Monday, December 19, 2011

TMI and Baby's First Picture

I've read that some women in pregnancy are worried about how much gas they have, that their baby is unable to sleep with all the bubbles they feel in their belly. One book I read eased this troubling question by stating that since the baby is comfortably encased in amniotic fluid, the bubbles aren't harmful at all, and are more like tiny water massages for the baby. If that is the case, then our baby is the most pampered womb fetus in all the land.

Tim and I got our first sonogram today and I have to chronicle that we both teared up, and mommy definitely let some tears fall. "It's really in there!" I said, all choked up. And indeed, it is. Tiny little gray peanut inside a black hole in my belly. All the little nuances prior to that moment of seeing baby were nothing more than inconveniences; getting my blood drawn (and having a vein blown), visiting the toilet after every snack, building up so much saliva in my mouth I could refill a pool in the summertime. Now I have had a visual confirmation that baby is alive and living in my belly, all those things have meaning.

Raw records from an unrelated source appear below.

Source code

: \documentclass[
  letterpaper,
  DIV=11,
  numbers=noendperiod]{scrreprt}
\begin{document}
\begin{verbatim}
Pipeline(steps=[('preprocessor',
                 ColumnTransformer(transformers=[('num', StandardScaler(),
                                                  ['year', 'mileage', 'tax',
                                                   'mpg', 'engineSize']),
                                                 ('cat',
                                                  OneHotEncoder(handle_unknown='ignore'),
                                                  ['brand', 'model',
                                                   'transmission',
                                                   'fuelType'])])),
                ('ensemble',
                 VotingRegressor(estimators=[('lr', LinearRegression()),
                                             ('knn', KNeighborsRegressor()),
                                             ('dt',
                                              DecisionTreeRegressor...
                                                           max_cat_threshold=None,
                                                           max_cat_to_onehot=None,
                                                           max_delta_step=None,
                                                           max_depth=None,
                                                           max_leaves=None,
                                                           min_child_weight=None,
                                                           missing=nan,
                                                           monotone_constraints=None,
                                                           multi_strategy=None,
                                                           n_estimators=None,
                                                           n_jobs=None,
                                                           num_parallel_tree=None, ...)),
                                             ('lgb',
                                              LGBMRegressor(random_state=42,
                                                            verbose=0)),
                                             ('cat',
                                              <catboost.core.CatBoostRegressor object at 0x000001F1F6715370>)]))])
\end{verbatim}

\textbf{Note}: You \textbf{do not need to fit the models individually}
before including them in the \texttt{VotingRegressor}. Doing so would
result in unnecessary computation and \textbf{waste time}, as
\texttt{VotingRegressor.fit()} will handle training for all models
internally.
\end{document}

They are still inconvenient, but at least now, I really know why I'm doing them. For that adorable little peanut inside me, who was just laying there, being tiny and cute. Who the sonogram lady tried to bump into action, and who, I am proud to say, was sleeping soundly. Already so much like your daddy! This little sweet peanut who is already loved so much by mommy and daddy, is something we can't stop looking at, even though baby is nothing more than a gray fuzz. We look forward to getting to know you better, cutie fuzz.




PS. Stop making mommy barf. Love you!